The AI-driven 草榴社区 ChipSpot solution is becoming increasingly popular as it helps address growing demands for cost optimization. To reduce workload terminations, the solution taps into termination signal predictions from its AI-driven algorithm to migrate a running EDA workload from a spot VM to an on-demand VM in a VM array. When the spot availability is back up, the running state gets migrated back to the spot VM in the array. 草榴社区 ChipSpot is powered by Exostellar X-Spot technology and can provide on-demand compute cost savings of up to 75%.
While EDA vendors may like to think that their customers use their flows exclusively, the reality is, customers choose the solutions that they feel are ideally suited for their designs. Often, this means they’ve got a mix of solutions from multiple EDA vendors, IP providers, and foundries in their flow. As chip designers move their work to the cloud, they don’t want to get locked into a pre-defined tool flow. Instead, they want to enable the same flows they have implemented and perfected over time—which may consist of an array of different chip design and verification solutions and IP from different vendors—in their cloud environment. These dynamics are pushing the players in the EDA ecosystem to collaborate more closely than ever, in the interest of optimizing the customer experience.
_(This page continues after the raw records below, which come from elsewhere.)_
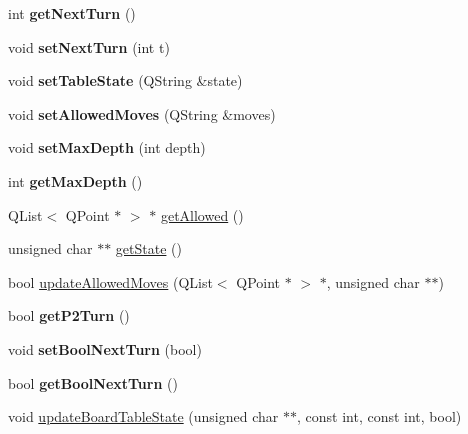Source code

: \begin{DoxyCompactItemize}
\item 
\hypertarget{classOthello_aea9a935c97157a4266afce2075557e98}{
int {\bfseries getNextTurn} ()}
\label{classOthello_aea9a935c97157a4266afce2075557e98}

\item 
\hypertarget{classOthello_abb31e78fb494eecfb45a7341a67372cc}{
void {\bfseries setNextTurn} (int t)}
\label{classOthello_abb31e78fb494eecfb45a7341a67372cc}

\item 
\hypertarget{classOthello_a4664ebdb1bb2f088804326a05a072ad3}{
void {\bfseries setTableState} (QString \&state)}
\label{classOthello_a4664ebdb1bb2f088804326a05a072ad3}

\item 
\hypertarget{classOthello_ac61e94f44f20a371de28d22897d87e7a}{
void {\bfseries setAllowedMoves} (QString \&moves)}
\label{classOthello_ac61e94f44f20a371de28d22897d87e7a}

\item 
\hypertarget{classOthello_ad3f3fcbb1b0536e1cf70ffd817444f0b}{
void {\bfseries setMaxDepth} (int depth)}
\label{classOthello_ad3f3fcbb1b0536e1cf70ffd817444f0b}

\item 
\hypertarget{classOthello_abd24207cf221ce7928042f7657de41d3}{
int {\bfseries getMaxDepth} ()}
\label{classOthello_abd24207cf221ce7928042f7657de41d3}

\item 
QList$<$ QPoint $\ast$ $>$ $\ast$ \hyperlink{classOthello_a04ed8a5292e35c7f1d270043fd2f6b23}{getAllowed} ()
\item 
unsigned char $\ast$$\ast$ \hyperlink{classOthello_aca9c2604072c6f0b49397a1e755237c6}{getState} ()
\item 
bool \hyperlink{classOthello_a218e0649bae4dd80ed1619d01fc34e47}{updateAllowedMoves} (QList$<$ QPoint $\ast$ $>$ $\ast$, unsigned char $\ast$$\ast$)
\item 
\hypertarget{classOthello_a70c8232810f591fd5be1fefb0865d6a4}{
bool {\bfseries getP2Turn} ()}
\label{classOthello_a70c8232810f591fd5be1fefb0865d6a4}

\item 
\hypertarget{classOthello_ac925385eb8937d57a031613c32ca15a2}{
void {\bfseries setBoolNextTurn} (bool)}
\label{classOthello_ac925385eb8937d57a031613c32ca15a2}

\item 
\hypertarget{classOthello_ae18e2b408adacd42b292d809e07465aa}{
bool {\bfseries getBoolNextTurn} ()}
\label{classOthello_ae18e2b408adacd42b292d809e07465aa}

\item 
void \hyperlink{classOthello_aaabaaf21954db125526e190f9121987d}{updateBoardTableState} (unsigned char $\ast$$\ast$, const int, const int, bool)
\end{DoxyCompactItemize}


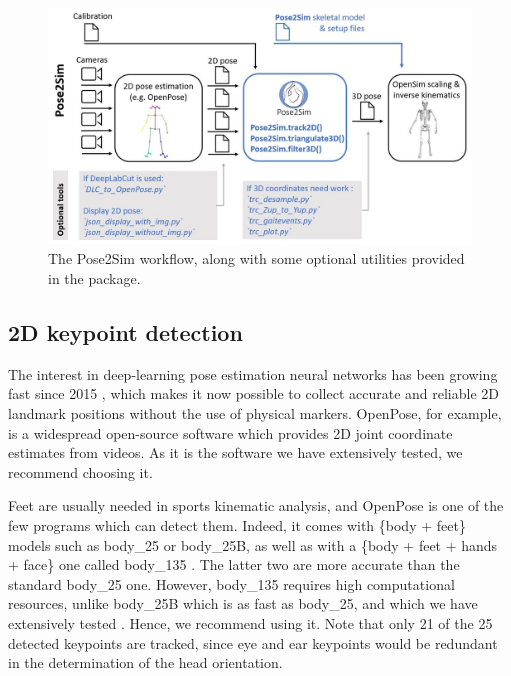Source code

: \begin{figure}[hbtp]
	\centering
	\def\svgwidth{1\columnwidth}
	\fontsize{10pt}{10pt}\selectfont
	\includegraphics[width=\linewidth]{"../Chap3/Figures/Pose2Sim_utilities.jpg"}
	\caption{The Pose2Sim workflow, along with some optional utilities provided in the package.}
	\label{fig_opensimutilities}
\end{figure}


\subsection{2D keypoint detection}

The interest in deep-learning pose estimation neural networks has been growing fast since 2015 \cite{Zheng2022}, which makes it now possible to collect accurate and reliable 2D landmark positions without the use of physical markers. OpenPose, for example, is a widespread open-source software which provides 2D joint coordinate estimates from videos. As it is the software we have extensively tested, we recommend choosing it.

Feet are usually needed in sports kinematic analysis, and OpenPose is one of the few programs which can detect them. Indeed, it comes with \{body + feet\} models such as body\_25 or body\_25B, as well as with a \{body + feet + hands + face\} one called body\_135 \cite{Hidalgo2019}. The latter two are more accurate than the standard body\_25 one. However, body\_135 requires high computational resources, unlike body\_25B which is as fast as body\_25, and which we have extensively tested \cite{Pagnon2022a}. Hence, we recommend using it. Note that only 21 of the 25 detected keypoints are tracked, since eye and ear keypoints would be redundant in the determination of the head orientation.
For example, 草榴社区 recently launched the 草榴社区 Cloud OpenLink program, the industry’s first multi-vendor environment of EDA, IP, and foundry providers on the 草榴社区 Cloud platform. Through the OpenLink program, customers can securely and seamlessly access a diverse set of design tools and IP in the cloud. Ecosystem providers participating in the program work out time-consuming legal and technical interoperability details with 草榴社区 in advance, simplifying the interoperability-related details for the customer and also enabling customers to get their design projects underway faster. The OpenLink program is an example of the increased ecosystem interoperability that will only grow in demand in 2024 and beyond.
As the cloud becomes increasingly integral to the semiconductor industry, the key players will continue seeking ways to optimize its implementation in all the ways that will help drive business success. From the use of AI to design and verify AI chips to the deployment of spot virtual machines for cost savings and increased ecosystem collaboration to drive seamless interoperability on the cloud, the future is shaping up to be a bright one. Bottom line, anything that can help make it a little easier to develop today’s complex chips holds promise for the innovation that this industry needs to thrive.